## Entries provided
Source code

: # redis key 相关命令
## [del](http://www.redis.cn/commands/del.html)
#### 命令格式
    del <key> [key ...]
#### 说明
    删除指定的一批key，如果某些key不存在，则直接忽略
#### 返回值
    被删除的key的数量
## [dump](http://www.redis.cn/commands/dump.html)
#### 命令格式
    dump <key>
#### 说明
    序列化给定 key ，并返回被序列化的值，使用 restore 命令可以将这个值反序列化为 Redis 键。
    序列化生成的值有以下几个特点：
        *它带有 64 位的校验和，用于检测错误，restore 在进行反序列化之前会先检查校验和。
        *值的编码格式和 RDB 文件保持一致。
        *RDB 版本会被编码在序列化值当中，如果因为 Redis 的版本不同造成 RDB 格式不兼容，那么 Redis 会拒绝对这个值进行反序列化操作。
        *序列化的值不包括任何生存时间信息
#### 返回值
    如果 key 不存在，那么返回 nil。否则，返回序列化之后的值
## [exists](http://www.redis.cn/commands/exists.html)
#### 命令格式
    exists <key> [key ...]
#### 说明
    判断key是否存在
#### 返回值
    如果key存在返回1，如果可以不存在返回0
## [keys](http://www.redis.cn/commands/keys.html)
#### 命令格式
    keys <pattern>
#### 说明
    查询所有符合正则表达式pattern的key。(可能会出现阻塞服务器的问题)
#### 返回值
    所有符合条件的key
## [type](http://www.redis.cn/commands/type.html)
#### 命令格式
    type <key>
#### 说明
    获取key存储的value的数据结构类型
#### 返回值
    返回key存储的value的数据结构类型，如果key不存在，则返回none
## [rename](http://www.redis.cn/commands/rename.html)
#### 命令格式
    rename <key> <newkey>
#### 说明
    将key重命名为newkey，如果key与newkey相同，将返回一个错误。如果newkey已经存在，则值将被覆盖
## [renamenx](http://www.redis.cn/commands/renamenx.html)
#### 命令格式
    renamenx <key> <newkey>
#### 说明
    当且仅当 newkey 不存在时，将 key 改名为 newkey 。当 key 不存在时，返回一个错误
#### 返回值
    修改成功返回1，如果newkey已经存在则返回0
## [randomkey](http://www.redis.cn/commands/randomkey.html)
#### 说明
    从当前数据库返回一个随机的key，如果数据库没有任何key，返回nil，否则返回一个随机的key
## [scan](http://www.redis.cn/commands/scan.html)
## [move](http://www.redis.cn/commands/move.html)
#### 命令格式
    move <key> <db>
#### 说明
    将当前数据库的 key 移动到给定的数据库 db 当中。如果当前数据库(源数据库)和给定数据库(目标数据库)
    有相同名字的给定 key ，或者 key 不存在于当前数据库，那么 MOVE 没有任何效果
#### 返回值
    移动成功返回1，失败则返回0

## What this task involves
Apply a filter to the listing above so that only lines with "dump" are kept, and copy those lines.

## Answer below
## [dump](http://www.redis.cn/commands/dump.html)
    dump <key>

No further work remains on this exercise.